Schematic security airlock with two sequentially interlocked doors.

Physical Security

Security Airlocks

Controlled passage at sensitive transitions – single-person interlocking and access protection that balance security with operational flow.

Overview

At particularly sensitive transitions, a door with an access reader is not enough. Where tailgating or letting several people through on a single authorisation must be prevented, security airlocks come into play: they ensure that only one authorised person passes at a time.

The range spans from single-person interlocks and turnstiles to personnel airlocks and high-security portals with weight or volume checks. Which solution fits depends on the protection objective, the volume of people and how strictly single-person passage must be enforced – without blocking operations.

This very trade-off – maximum control at acceptable throughput – is at the centre of our planning.
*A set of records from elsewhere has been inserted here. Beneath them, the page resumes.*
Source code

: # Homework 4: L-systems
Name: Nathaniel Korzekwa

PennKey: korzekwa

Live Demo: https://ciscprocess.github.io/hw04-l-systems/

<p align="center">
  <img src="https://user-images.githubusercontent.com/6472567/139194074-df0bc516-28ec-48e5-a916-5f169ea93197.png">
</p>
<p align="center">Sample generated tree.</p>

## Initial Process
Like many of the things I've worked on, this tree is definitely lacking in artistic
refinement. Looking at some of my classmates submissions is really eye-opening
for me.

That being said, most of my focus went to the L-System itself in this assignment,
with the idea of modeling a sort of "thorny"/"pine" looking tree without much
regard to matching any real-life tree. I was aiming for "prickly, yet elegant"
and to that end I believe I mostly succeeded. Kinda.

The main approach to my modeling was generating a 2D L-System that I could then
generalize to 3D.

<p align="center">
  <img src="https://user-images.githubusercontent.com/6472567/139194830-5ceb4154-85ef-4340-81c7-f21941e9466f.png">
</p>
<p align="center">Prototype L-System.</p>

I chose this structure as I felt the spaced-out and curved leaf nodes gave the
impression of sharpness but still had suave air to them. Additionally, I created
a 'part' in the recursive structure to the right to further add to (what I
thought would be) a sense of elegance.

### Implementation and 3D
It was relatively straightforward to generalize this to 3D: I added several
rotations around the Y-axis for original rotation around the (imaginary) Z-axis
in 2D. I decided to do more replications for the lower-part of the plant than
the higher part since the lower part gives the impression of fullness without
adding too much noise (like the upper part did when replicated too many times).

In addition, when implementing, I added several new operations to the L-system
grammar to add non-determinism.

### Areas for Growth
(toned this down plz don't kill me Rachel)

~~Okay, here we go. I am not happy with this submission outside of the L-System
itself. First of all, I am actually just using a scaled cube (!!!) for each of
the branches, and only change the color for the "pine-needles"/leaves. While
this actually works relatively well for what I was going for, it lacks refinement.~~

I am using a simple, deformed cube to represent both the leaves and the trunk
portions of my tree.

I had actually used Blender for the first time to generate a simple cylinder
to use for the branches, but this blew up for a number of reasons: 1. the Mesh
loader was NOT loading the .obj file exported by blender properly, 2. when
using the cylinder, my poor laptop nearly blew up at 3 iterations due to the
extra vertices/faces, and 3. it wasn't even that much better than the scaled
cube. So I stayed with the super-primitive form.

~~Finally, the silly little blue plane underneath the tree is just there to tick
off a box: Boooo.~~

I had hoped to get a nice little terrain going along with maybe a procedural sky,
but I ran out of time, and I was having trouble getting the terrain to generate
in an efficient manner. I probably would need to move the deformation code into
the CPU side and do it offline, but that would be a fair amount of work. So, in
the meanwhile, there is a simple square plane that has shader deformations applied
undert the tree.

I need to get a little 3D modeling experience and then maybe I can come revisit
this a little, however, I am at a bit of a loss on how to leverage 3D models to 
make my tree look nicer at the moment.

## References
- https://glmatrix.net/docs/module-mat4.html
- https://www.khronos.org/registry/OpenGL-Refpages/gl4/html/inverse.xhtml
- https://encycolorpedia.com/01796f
We analyse frequency, user groups and emergency requirements and size the airlock so that it does not become a bottleneck in daily use yet still protects reliably in an incident.

We never plan airlocks in isolation, but as part of the access concept. They are integrated into access control, connected to the security control room and aligned with structural and organisational measures. Escape and rescue route requirements as well as accessibility are considered from the outset.
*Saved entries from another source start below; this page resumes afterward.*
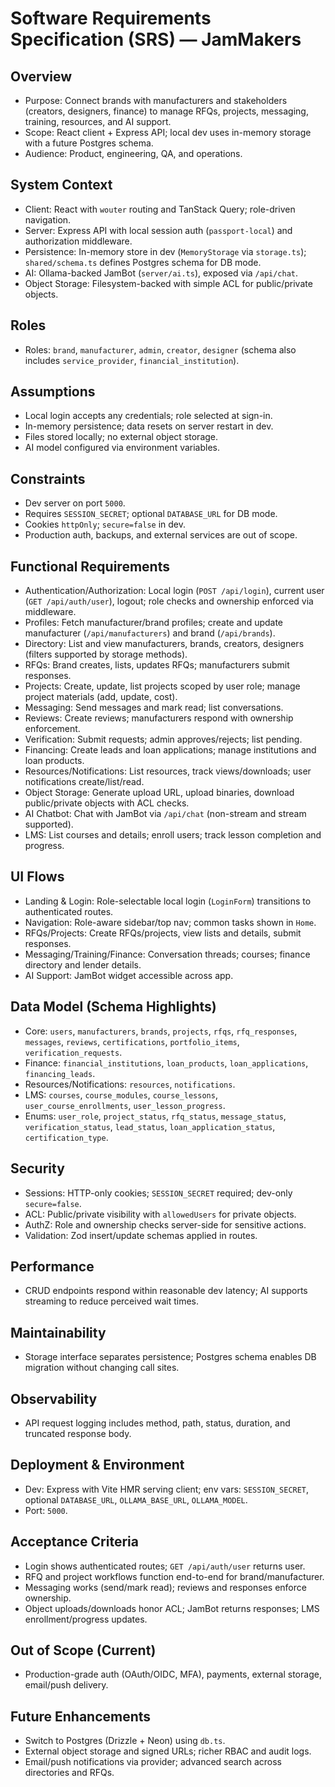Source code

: # Software Requirements Specification (SRS) — JamMakers

## Overview
- Purpose: Connect brands with manufacturers and stakeholders (creators, designers, finance) to manage RFQs, projects, messaging, training, resources, and AI support.
- Scope: React client + Express API; local dev uses in-memory storage with a future Postgres schema.
- Audience: Product, engineering, QA, and operations.

## System Context
- Client: React with `wouter` routing and TanStack Query; role-driven navigation.
- Server: Express API with local session auth (`passport-local`) and authorization middleware.
- Persistence: In-memory store in dev (`MemoryStorage` via `storage.ts`); `shared/schema.ts` defines Postgres schema for DB mode.
- AI: Ollama-backed JamBot (`server/ai.ts`), exposed via `/api/chat`.
- Object Storage: Filesystem-backed with simple ACL for public/private objects.

## Roles
- Roles: `brand`, `manufacturer`, `admin`, `creator`, `designer` (schema also includes `service_provider`, `financial_institution`).

## Assumptions
- Local login accepts any credentials; role selected at sign-in.
- In-memory persistence; data resets on server restart in dev.
- Files stored locally; no external object storage.
- AI model configured via environment variables.

## Constraints
- Dev server on port `5000`.
- Requires `SESSION_SECRET`; optional `DATABASE_URL` for DB mode.
- Cookies `httpOnly`; `secure=false` in dev.
- Production auth, backups, and external services are out of scope.

## Functional Requirements
- Authentication/Authorization: Local login (`POST /api/login`), current user (`GET /api/auth/user`), logout; role checks and ownership enforced via middleware.
- Profiles: Fetch manufacturer/brand profiles; create and update manufacturer (`/api/manufacturers`) and brand (`/api/brands`).
- Directory: List and view manufacturers, brands, creators, designers (filters supported by storage methods).
- RFQs: Brand creates, lists, updates RFQs; manufacturers submit responses.
- Projects: Create, update, list projects scoped by user role; manage project materials (add, update, cost).
- Messaging: Send messages and mark read; list conversations.
- Reviews: Create reviews; manufacturers respond with ownership enforcement.
- Verification: Submit requests; admin approves/rejects; list pending.
- Financing: Create leads and loan applications; manage institutions and loan products.
- Resources/Notifications: List resources, track views/downloads; user notifications create/list/read.
- Object Storage: Generate upload URL, upload binaries, download public/private objects with ACL checks.
- AI Chatbot: Chat with JamBot via `/api/chat` (non-stream and stream supported).
- LMS: List courses and details; enroll users; track lesson completion and progress.

## UI Flows
- Landing & Login: Role-selectable local login (`LoginForm`) transitions to authenticated routes.
- Navigation: Role-aware sidebar/top nav; common tasks shown in `Home`.
- RFQs/Projects: Create RFQs/projects, view lists and details, submit responses.
- Messaging/Training/Finance: Conversation threads; courses; finance directory and lender details.
- AI Support: JamBot widget accessible across app.

## Data Model (Schema Highlights)
- Core: `users`, `manufacturers`, `brands`, `projects`, `rfqs`, `rfq_responses`, `messages`, `reviews`, `certifications`, `portfolio_items`, `verification_requests`.
- Finance: `financial_institutions`, `loan_products`, `loan_applications`, `financing_leads`.
- Resources/Notifications: `resources`, `notifications`.
- LMS: `courses`, `course_modules`, `course_lessons`, `user_course_enrollments`, `user_lesson_progress`.
- Enums: `user_role`, `project_status`, `rfq_status`, `message_status`, `verification_status`, `lead_status`, `loan_application_status`, `certification_type`.

## Security
- Sessions: HTTP-only cookies; `SESSION_SECRET` required; dev-only `secure=false`.
- ACL: Public/private visibility with `allowedUsers` for private objects.
- AuthZ: Role and ownership checks server-side for sensitive actions.
- Validation: Zod insert/update schemas applied in routes.

## Performance
- CRUD endpoints respond within reasonable dev latency; AI supports streaming to reduce perceived wait times.

## Maintainability
- Storage interface separates persistence; Postgres schema enables DB migration without changing call sites.

## Observability
- API request logging includes method, path, status, duration, and truncated response body.

## Deployment & Environment
- Dev: Express with Vite HMR serving client; env vars: `SESSION_SECRET`, optional `DATABASE_URL`, `OLLAMA_BASE_URL`, `OLLAMA_MODEL`.
- Port: `5000`.

## Acceptance Criteria
- Login shows authenticated routes; `GET /api/auth/user` returns user.
- RFQ and project workflows function end-to-end for brand/manufacturer.
- Messaging works (send/mark read); reviews and responses enforce ownership.
- Object uploads/downloads honor ACL; JamBot returns responses; LMS enrollment/progress updates.

## Out of Scope (Current)
- Production-grade auth (OAuth/OIDC, MFA), payments, external storage, email/push delivery.

## Future Enhancements
- Switch to Postgres (Drizzle + Neon) using `db.ts`.
- External object storage and signed URLs; richer RBAC and audit logs.
- Email/push notifications via provider; advanced search across directories and RFQs.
The result is a transition that grants authorised people smooth access and reliably denies it to the unauthorised – planned vendor-neutrally and embedded in the overall architecture.

Standards & norms

  • DIN EN 16005 (power-operated doors)
  • Workplace & escape route requirements

Frequently asked questions

What distinguishes a security airlock from a normal access door?

An airlock enforces single-person passage: it prevents several people passing on one authorisation (tailgating). A normal access door only checks the authorisation, not the number of people passing through.

How do you avoid bottlenecks in daily operations?

Through correct sizing. We analyse the volume of people and select the airlock type and quantity so that the required throughput is achieved without weakening single-person enforcement.

How are escape and rescue routes taken into account?

Airlocks must meet escape and rescue route requirements in an emergency. We plan emergency release and alignment with fire safety and escape route planning from the start.